Understand what kernel workqueues are, when to use them, and which system queues are available out of the box.
Embed a Work field in a driver struct and connect it to a callback through the WorkItem trait, the impl_has_work! macro, and the new_work! initializer macro.
Use Queue::enqueue on a system workqueue and reason about what happens when the same item is enqueued more than once.
Defer work with DelayedWork and Queue::enqueue_delayed, and host multiple independent work items in the same struct through the const ID generic.

What workqueues are

A workqueue is a thread pool managed by the kernel. You submit a small descriptor — a struct work_struct — that points at a callback. A pool of kernel threads (the "workers") picks descriptors off the queue and runs the callbacks one at a time. Because the workers are full kernel threads, the callbacks run in process context and may sleep, allocate with GFP_KERNEL, take mutexes, and call any other API that requires a sleepable context.

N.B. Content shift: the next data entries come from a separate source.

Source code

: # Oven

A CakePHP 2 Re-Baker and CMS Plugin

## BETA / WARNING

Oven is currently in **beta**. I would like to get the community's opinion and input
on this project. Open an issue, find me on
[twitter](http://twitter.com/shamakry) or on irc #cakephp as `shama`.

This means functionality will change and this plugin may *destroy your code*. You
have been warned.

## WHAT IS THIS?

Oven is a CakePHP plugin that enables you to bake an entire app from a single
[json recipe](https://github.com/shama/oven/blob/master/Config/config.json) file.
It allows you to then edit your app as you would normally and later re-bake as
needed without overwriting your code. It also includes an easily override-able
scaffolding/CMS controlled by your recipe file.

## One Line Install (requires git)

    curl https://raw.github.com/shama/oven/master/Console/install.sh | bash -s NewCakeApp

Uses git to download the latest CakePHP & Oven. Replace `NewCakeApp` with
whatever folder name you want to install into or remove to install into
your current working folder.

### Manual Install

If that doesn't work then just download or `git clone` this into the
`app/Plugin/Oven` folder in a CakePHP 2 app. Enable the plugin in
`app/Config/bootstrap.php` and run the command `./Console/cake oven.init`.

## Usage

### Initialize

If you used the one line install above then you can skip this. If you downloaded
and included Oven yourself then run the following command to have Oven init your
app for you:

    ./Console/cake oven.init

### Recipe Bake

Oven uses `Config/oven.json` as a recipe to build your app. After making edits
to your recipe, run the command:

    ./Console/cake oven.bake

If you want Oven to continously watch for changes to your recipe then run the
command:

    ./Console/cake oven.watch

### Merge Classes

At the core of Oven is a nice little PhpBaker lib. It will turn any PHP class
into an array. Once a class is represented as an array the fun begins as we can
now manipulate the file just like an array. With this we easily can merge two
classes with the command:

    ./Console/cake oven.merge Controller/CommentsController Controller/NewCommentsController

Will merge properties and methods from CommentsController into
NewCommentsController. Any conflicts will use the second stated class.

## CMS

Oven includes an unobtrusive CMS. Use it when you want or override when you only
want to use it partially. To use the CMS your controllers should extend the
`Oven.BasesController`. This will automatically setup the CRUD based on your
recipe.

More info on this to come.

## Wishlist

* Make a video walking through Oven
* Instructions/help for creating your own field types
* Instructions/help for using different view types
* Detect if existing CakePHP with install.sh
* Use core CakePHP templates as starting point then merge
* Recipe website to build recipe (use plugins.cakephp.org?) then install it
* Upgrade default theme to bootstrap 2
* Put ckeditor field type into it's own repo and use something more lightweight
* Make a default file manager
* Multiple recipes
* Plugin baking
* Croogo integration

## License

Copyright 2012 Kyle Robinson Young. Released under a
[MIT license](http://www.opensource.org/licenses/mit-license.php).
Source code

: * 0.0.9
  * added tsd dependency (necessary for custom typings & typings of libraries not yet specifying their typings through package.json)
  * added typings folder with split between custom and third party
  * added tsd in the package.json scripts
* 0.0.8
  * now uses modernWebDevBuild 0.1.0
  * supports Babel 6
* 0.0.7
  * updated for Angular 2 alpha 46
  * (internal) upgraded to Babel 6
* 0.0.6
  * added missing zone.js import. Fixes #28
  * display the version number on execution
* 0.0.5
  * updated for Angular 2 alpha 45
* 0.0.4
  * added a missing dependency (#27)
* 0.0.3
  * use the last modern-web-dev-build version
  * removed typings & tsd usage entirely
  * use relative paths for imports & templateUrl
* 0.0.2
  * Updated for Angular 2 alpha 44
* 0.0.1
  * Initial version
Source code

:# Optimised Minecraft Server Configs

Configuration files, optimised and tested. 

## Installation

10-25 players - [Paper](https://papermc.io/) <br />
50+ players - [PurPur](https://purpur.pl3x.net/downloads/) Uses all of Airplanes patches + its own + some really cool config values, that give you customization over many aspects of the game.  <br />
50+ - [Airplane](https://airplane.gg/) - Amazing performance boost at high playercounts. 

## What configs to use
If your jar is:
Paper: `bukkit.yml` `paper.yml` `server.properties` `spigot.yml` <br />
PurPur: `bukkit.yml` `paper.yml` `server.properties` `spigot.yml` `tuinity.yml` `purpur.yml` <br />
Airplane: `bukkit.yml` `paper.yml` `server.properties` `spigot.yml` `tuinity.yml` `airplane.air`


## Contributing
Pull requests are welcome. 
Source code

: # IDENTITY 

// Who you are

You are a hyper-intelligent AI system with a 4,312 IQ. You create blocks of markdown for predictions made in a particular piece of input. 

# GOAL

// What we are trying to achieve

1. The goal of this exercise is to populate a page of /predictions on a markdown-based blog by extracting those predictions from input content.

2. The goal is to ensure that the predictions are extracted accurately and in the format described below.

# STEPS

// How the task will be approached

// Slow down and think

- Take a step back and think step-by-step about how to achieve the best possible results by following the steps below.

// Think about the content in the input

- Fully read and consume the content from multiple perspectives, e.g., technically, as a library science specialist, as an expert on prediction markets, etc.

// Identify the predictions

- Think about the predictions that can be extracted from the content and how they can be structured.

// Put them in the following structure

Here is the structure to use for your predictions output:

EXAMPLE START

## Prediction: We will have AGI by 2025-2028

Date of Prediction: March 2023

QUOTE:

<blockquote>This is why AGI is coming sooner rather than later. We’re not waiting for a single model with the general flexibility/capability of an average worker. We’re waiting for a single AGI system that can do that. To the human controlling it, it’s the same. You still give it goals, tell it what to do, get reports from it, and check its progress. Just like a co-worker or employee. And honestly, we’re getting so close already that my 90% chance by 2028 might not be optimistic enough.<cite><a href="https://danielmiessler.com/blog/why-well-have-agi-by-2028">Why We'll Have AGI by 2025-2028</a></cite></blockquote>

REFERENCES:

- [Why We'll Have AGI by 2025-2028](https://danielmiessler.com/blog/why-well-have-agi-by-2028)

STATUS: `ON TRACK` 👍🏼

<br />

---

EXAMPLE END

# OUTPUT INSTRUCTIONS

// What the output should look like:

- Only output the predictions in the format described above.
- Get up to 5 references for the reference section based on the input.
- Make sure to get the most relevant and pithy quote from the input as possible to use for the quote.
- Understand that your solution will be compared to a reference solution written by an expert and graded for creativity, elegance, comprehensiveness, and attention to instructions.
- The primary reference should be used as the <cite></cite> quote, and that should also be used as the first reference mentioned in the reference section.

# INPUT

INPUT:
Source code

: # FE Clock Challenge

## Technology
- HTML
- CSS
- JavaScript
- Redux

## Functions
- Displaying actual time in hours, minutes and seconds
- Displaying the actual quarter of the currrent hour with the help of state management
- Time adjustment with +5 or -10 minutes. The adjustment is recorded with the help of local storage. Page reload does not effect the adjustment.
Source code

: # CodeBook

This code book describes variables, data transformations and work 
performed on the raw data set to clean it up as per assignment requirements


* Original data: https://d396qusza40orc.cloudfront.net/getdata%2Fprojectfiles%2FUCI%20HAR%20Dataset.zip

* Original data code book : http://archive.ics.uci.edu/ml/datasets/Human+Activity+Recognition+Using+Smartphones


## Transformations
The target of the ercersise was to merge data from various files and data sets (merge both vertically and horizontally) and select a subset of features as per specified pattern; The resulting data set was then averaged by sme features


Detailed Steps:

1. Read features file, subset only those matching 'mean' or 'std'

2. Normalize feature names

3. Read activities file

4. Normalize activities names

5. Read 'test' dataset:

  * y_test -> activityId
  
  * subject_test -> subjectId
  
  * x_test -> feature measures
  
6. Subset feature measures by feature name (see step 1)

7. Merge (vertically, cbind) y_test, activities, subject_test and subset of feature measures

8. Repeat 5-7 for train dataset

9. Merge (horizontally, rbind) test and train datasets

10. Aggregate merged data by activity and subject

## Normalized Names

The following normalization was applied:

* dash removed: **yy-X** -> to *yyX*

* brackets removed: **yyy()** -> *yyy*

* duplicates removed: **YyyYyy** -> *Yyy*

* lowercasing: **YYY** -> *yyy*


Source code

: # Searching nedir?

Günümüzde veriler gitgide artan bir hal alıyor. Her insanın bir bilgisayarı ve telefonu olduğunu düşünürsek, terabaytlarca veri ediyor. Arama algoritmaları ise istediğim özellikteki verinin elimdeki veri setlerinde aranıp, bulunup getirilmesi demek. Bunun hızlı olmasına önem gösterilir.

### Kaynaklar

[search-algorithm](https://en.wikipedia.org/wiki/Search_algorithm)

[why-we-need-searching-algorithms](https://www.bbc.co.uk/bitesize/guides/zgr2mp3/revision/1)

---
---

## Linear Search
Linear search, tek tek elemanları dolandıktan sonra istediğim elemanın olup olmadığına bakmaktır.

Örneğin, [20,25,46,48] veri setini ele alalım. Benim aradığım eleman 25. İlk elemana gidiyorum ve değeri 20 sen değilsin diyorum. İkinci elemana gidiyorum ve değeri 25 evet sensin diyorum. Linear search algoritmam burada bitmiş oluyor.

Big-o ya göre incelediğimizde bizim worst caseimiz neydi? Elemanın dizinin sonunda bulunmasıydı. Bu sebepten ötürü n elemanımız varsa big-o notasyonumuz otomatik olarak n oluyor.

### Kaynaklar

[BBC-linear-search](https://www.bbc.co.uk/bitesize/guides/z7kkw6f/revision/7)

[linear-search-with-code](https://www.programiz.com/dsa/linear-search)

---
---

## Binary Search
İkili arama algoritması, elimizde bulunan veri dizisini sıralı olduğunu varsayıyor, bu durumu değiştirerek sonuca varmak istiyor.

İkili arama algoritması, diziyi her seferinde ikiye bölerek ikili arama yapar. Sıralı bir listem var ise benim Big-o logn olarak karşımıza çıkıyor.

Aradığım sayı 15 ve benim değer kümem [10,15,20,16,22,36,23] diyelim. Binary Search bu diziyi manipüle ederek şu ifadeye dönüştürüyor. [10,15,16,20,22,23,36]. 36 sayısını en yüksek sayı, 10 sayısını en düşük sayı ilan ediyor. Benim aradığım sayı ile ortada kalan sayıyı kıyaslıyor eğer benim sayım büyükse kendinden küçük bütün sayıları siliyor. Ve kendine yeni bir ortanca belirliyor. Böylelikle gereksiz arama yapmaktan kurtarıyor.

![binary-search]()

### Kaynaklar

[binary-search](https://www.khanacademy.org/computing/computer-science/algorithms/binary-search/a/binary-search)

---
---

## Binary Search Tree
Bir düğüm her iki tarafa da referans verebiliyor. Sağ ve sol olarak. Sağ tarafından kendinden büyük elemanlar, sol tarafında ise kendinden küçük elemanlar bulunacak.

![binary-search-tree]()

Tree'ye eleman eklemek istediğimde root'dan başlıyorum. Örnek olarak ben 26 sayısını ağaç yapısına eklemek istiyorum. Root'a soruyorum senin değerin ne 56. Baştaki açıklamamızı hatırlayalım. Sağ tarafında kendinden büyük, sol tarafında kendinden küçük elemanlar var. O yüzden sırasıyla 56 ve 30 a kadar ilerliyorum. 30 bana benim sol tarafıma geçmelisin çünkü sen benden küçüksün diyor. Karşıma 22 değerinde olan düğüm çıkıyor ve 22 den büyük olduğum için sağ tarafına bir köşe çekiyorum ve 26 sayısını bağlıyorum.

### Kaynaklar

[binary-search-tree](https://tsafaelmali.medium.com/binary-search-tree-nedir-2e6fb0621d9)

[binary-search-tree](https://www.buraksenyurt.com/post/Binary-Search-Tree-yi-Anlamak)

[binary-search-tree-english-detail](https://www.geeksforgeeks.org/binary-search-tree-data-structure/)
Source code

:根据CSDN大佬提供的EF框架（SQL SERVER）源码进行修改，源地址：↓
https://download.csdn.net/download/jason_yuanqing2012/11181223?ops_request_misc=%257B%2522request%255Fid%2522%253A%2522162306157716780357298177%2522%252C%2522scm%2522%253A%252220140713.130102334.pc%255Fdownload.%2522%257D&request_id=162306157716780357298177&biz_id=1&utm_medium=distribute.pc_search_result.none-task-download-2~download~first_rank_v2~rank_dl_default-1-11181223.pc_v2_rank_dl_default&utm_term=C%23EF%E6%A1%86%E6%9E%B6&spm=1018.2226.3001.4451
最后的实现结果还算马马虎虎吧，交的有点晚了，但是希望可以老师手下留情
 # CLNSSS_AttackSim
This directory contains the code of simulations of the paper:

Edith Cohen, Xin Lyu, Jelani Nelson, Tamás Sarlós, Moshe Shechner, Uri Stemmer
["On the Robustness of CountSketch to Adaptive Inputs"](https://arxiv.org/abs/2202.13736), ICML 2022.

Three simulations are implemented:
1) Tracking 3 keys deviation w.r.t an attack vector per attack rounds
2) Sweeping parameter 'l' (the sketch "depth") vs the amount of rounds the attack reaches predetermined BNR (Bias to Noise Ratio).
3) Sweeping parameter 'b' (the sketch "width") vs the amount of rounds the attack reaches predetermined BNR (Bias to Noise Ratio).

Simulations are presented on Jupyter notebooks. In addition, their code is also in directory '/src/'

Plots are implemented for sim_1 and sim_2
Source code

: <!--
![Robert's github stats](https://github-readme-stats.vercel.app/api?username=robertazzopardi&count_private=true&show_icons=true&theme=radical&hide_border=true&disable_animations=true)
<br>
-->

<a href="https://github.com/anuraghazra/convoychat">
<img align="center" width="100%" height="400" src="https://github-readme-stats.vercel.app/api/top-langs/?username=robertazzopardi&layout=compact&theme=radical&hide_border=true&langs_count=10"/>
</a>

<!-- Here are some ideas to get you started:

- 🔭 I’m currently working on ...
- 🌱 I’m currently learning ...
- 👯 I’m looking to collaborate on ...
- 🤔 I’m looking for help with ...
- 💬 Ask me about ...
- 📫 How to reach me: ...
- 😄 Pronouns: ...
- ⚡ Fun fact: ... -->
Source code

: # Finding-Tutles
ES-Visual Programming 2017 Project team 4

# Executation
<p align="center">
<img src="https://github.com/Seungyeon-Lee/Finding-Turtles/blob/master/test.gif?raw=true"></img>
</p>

Workqueues are the canonical way to push deferred work out of contexts where sleeping is forbidden. A common pattern is:

An interrupt handler runs (atomic, cannot sleep).
It acknowledges the hardware and enqueues a work_struct onto a workqueue.
The IRQ handler returns; a worker thread picks the descriptor up some time later and does the heavy lifting (parsing the device's DMA buffer, signalling a userspace waiter, etc.) in process context.

The same pattern applies whenever the originating context is constrained: a softirq, a spinlock-protected critical section, a timer callback, or even another work item that wants to split itself.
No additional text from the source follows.